Task requirements >>
Search the records below for "Large"; copy each line that has it.
===== Data provided =====
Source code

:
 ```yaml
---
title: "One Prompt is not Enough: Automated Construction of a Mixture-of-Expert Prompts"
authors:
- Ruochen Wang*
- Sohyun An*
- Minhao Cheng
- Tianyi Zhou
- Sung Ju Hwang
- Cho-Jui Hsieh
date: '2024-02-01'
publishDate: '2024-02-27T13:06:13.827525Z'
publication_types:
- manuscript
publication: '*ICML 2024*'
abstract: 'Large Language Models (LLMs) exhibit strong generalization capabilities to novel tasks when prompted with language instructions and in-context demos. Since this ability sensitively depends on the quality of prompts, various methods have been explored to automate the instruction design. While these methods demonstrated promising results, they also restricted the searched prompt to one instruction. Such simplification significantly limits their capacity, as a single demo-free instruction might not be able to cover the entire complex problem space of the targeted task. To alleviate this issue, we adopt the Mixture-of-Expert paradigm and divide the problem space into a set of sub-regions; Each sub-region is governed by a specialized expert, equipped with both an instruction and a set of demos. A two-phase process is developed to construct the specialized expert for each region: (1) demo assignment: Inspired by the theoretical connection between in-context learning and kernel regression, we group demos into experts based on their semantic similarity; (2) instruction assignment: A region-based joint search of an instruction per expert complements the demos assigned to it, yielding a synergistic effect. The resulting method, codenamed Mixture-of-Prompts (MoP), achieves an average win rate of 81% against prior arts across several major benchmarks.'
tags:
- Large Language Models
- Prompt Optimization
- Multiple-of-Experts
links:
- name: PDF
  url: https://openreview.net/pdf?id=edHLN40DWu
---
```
=====
Output of the exercise >>
abstract: 'Large Language Models (LLMs) exhibit strong generalization capabilities to novel tasks when prompted with language instructions and in-context demos. Since this ability sensitively depends on the quality of prompts, various methods have been explored to automate the instruction design. While these methods demonstrated promising results, they also restricted the searched prompt to one instruction. Such simplification significantly limits their capacity, as a single demo-free instruction might not be able to cover the entire complex problem space of the targeted task. To alleviate this issue, we adopt the Mixture-of-Expert paradigm and divide the problem space into a set of sub-regions; Each sub-region is governed by a specialized expert, equipped with both an instruction and a set of demos. A two-phase process is developed to construct the specialized expert for each region: (1) demo assignment: Inspired by the theoretical connection between in-context learning and kernel regression, we group demos into experts based on their semantic similarity; (2) instruction assignment: A region-based joint search of an instruction per expert complements the demos assigned to it, yielding a synergistic effect. The resulting method, codenamed Mixture-of-Prompts (MoP), achieves an average win rate of 81% against prior arts across several major benchmarks.'
- Large Language Models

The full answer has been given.